Artemisia che parla alle donne

Serrò la camera a chiave e dopo serrata mi buttò su la sponda del letto dandomi con una mano sul petto, mi mise un ginocchio fra le cosce ch’io non potessi serrarle et alzatomi li panni, che ci fece grandissima fatiga per alzarmeli, mi mise una mano con un fazzoletto alla gola et alla bocca acciò non gridassi e le mani quali prima mi teneva con l’altra mano mi le lasciò, havendo esso prima messo tutti doi li ginocchi tra le mie gambe et appuntendomi il membro alla natura cominciò a spingere e lo mise dentro. E li sgraffignai il viso e li strappai li capelli et avanti che lo mettesse dentro anco gli detti una stretta al membro che gli ne levai anco un pezzo di carne”.

Se non fosse per il linguaggio arcaico, questa cruda testimonianza, resa durante un processo, sarebbe attualissima. Come attuale è infatti la storia di Artemisia Gentileschi, la pittrice secentesca che con quelle parole ha raccontato lo stupro subito.
Non stupisce quindi che proprio la storia di Artemisia, attraverso le pagine del capolavoro di Anna Banti, sia stata scelta dall’Unione Donne in Italia per celebrare l’8 marzo. Un evento inserito all’interno della campagna “Stop al femminicidio”, la celebre staffetta partita a novembre del 2008 e che si concluderà nel novembre 2009, dopo aver attraversato l’Italia per sensibilizzare la popolazione al fenomeno, in costante aumento, della violenza sulle donne.

Beatrice Monroy, scrittrice e narratrice palermitana, legata al mondo del teatro e della radio, leggerà “Artemisia” di Anna Banti per un pubblico universitario e non. Ad aprire la rassegna dell’UDI sarà la facoltà di Scienze Politiche, con la prima lettura alle ore 16:00 in Aula B. Si bisserà giovedì 5 marzo con un’altra lettura, ospitata dalla facoltà di Lettere, nell’Auditorium dell’ex Monastero dei Benedettini alle ore 9:00. E per chi dovesse perdersi questi due momenti, sarà possibile ascoltare le letture della Monroy domenica 8 marzo, alle 17:00 su Radio Zammù – 101.00 FM.

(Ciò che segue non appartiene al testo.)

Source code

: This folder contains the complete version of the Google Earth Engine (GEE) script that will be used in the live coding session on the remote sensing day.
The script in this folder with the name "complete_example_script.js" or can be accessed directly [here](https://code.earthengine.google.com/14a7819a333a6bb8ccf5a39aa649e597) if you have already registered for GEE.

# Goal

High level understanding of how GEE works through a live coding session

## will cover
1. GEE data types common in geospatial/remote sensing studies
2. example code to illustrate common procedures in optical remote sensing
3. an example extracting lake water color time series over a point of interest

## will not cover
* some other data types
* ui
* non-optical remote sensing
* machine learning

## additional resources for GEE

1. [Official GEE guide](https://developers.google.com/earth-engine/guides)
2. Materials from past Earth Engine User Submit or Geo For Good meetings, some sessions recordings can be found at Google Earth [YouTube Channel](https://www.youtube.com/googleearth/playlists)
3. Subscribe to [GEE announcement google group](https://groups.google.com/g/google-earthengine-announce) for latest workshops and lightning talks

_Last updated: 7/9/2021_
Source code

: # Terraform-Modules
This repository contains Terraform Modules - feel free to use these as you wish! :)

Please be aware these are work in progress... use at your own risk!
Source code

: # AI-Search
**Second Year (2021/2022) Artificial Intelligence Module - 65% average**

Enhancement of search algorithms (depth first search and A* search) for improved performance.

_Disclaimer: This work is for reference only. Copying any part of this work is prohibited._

Ma chi era Artemisia Gentileschi? Una donna vissuta nella prima metà del Seicento che faceva la pittrice, scelta già non comune e difficile per una donna in quel periodo. Una ragazza affascinante, pregio che non le rese la vita semplice. Nel 1611 Artemisia venne stuprata dal pittore Agostino Tassi, già sposato, e quindi impossibilitato a salvare l’onore della fanciulla con un matrimonio riparatore. Si arrivò al processo, di cui restano gli atti: pagine che colpiscono per le dichiarazioni di Artemisia e per i metodi di tortura usati dalla corte per ottenerle. Un disonore, quello della giovane pittrice, che non avrebbe mai dimenticato per il resto della sua vita, tanto da segnare profondamente anche le sue opere.

Soprattutto nelle sue espressive rappresentazioni delle eroine bibliche, infatti, molti critici hanno visto la necessità di Artemisia di manifestare la ribellione per la condizione della donna e verso i sorprusi degli uomini. Celebre, in questo caso, la sua violenta raffigurazione di una Giuditta che decapita Oloferne. Difficile non intravvedere la stessa decisa Artemisia e un ormai spacciato Agostino.

Per la prima volta, nel 1947 la figura di Artemisia diventa protagonista con l’omonimo romanzo di Anna Banti, scrittrice del Novecento nota per il particolare rapporto che creava con i suoi personaggi. La Banti, infatti, dialoga con Artemisia, intrecciando il passato del personaggio col suo presente del dopoguerra. La figura della pittrice è descritta, in un rapporto dinamico tra ricordo e fantasia, nella ricerca e affermazione della sua vocazione artistica, e soprattutto nella lotta contro i pregiudizi dell’epoca. La storia di Artemisia è ripercorsa, dall’infanzia e l’adolescenza, in tutte le sue tappe più dolorose e tipicamente femminili.

Questa è donna che in ogni gesto vorrebbe ispirarsi a un modello del suo sesso e del suo tempo, decente, nobile; e non lo trova. Una immagine con cui combaciare, sotto il cui nome militare: tanto occorre ad Artemisia sui trentatré anni, un’età in cui il costume e i gusti del mondo cominciano a persuaderla, a incantarla. Ma non è principessa, non è pedina, non è forese né mercantessa, non è eroina né santa. E neppure cortigiana” (pp. 93-94).

Più di trecento anni dopo, Artemisia parlerà ancora a delle giovani donne. Quanto sarà cambiato?